WHAT YOU NEED TO DO: Look through the data below and show every line that includes "strong".

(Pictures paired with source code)
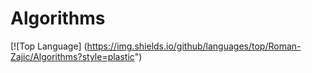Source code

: # Algorithms

[![Top Language]
(https://img.shields.io/github/languages/top/Roman-Zajic/Algorithms?style=plastic")
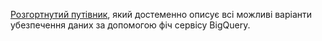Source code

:[Розгортнутий путівник](https://medium.com/google-cloud/gcp-bigquery-data-security-at-rest-series-menu-1e59e1793deb), який достеменно описує всі можливі варіанти убезпечення даних за допомогою фіч сервісу BigQuery.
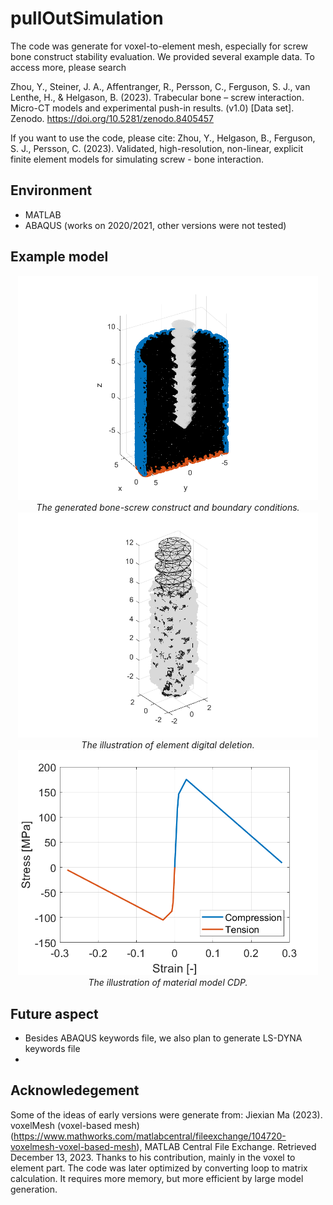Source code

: # pullOutSimulation

The code was generate for voxel-to-element mesh, especially for screw bone construct stability evaluation. We provided several example data. To access more, please search 

Zhou, Y., Steiner, J. A., Affentranger, R., Persson, C., Ferguson, S. J., van Lenthe, H., & Helgason, B. (2023). Trabecular bone – screw interaction. Micro-CT models and experimental push-in results. (v1.0) [Data set]. Zenodo. https://doi.org/10.5281/zenodo.8405457

If you want to use the code, please cite:
Zhou, Y., Helgason, B., Ferguson, S. J., Persson, C. (2023). Validated, high-resolution, non-linear, explicit finite element models for simulating screw - bone interaction.

## Environment
* MATLAB
* ABAQUS (works on 2020/2021, other versions were not tested)

## Example model
<p align="center">
    <img src="Figs/screwBoneMesh.png" width="480"> <br />
    <em> The generated bone-screw construct and boundary conditions. </em>
    <img src="Figs/screwBoneMeshDel.png" width="480"> <br />
    <em> The illustration of element digital deletion. </em>
    <img src="Figs/stressStrainCurve.png" width="480"> <br />
    <em> The illustration of material model CDP. </em>
</p>

## Future aspect
* Besides ABAQUS keywords file, we also plan to generate LS-DYNA keywords file
* 

## Acknowledegement
Some of the ideas of early versions were generate from: Jiexian Ma (2023). voxelMesh (voxel-based mesh) (https://www.mathworks.com/matlabcentral/fileexchange/104720-voxelmesh-voxel-based-mesh), MATLAB Central File Exchange. Retrieved December 13, 2023.
Thanks to his contribution, mainly in the voxel to element part. The code was later optimized by converting loop to matrix calculation. It requires more memory, but more efficient by large model generation.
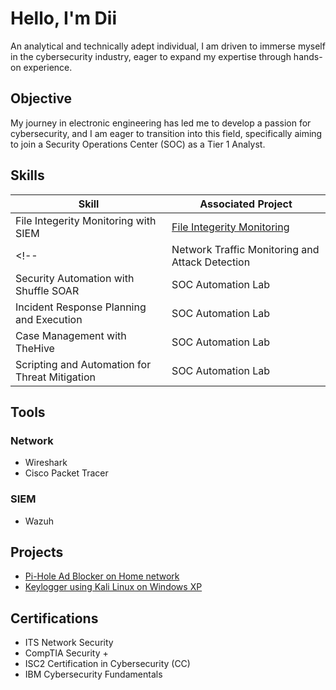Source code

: # Hello, I'm Dii

An analytical and technically adept individual, I am driven to immerse myself in the cybersecurity industry, eager to expand my expertise through hands-on experience.

## Objective
My journey in electronic engineering has led me to develop a passion for cybersecurity, and I am eager to transition into this field, specifically aiming to join a Security Operations Center (SOC) as a Tier 1 Analyst.

## Skills

| Skill                                         | Associated Project         |
|-----------------------------------------------|----------------------------|
| File Integerity Monitoring with SIEM          | <a href="https://github.com/dilocho/File-Intergrity-Monitoring">File Integerity Monitoring</a>|
<!--| Network Traffic Monitoring and Attack Detection | <a href="https://google.com">Detection Lab</a>| 
| Security Automation with Shuffle SOAR         | SOC Automation Lab|
| Incident Response Planning and Execution      | SOC Automation Lab|
| Case Management with TheHive                  | SOC Automation Lab|
| Scripting and Automation for Threat Mitigation | SOC Automation Lab| --->

## Tools
### Network
- Wireshark
- Cisco Packet Tracer

### SIEM
- Wazuh


## Projects
- <a href = "https://github.com/dilocho/Pi-Hole-Adblocker/blob/main/README.md">Pi-Hole Ad Blocker on Home network</a>
- <a href = "https://github.com/dilocho/Keylogger/blob/main/README.md">Keylogger using Kali Linux on Windows XP</a>

## Certifications
 - ITS Network Security 
 - CompTIA Security +
 - ISC2 Certification in Cybersecurity (CC)
 - IBM Cybersecurity Fundamentals
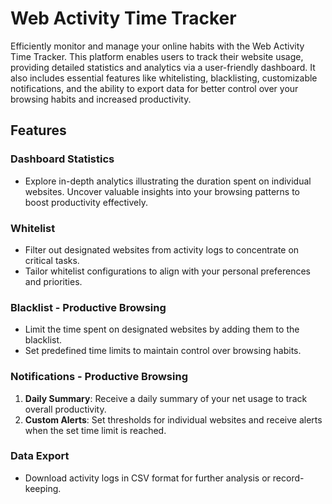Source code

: <h1>Web Activity Time Tracker</h1>
<p>
  
Efficiently monitor and manage your online habits with the Web Activity Time Tracker. This platform enables users to track their website usage, providing detailed statistics and analytics via a user-friendly dashboard. It also includes essential features like whitelisting, blacklisting, customizable notifications, and the ability to export data for better control over your browsing habits and increased productivity.
</p>

<h2>Features</h2>

<h3>Dashboard Statistics</h3>
<ul>
  <li>
Explore in-depth analytics illustrating the duration spent on individual websites.
Uncover valuable insights into your browsing patterns to boost productivity effectively.</li>
</ul>
<!-- <img src="dashboard_image.png" alt="Dashboard Screenshot"> -->

<h3>Whitelist</h3>
<ul>
  <li>Filter out designated websites from activity logs to concentrate on critical tasks.</li>
  <li>Tailor whitelist configurations to align with your personal preferences and priorities.</li>
</ul>

<h3>Blacklist - Productive Browsing</h3>
<ul>
  <li>Limit the time spent on designated websites by adding them to the blacklist.</li>
  <li>Set predefined time limits to maintain control over browsing habits.</li>
</ul>
<!-- <img src="blacklist_image.png" alt="Blacklist Screenshot"> -->

<h3>Notifications - Productive Browsing</h3>
<ol>
  <li>
    <strong>Daily Summary</strong>: Receive a daily summary of your net usage to track overall
    productivity.
  </li>
  <li>
    <strong>Custom Alerts</strong>: Set thresholds for individual websites and receive alerts when
    the set time limit is reached.
  </li>
</ol>

<h3>Data Export</h3>
<ul>
  <li>Download activity logs in CSV format for further analysis or record-keeping.</li>
</ul>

ANSWER TO THIS EXERCISE:
    <strong>Daily Summary</strong>: Receive a daily summary of your net usage to track overall
    <strong>Custom Alerts</strong>: Set thresholds for individual websites and receive alerts when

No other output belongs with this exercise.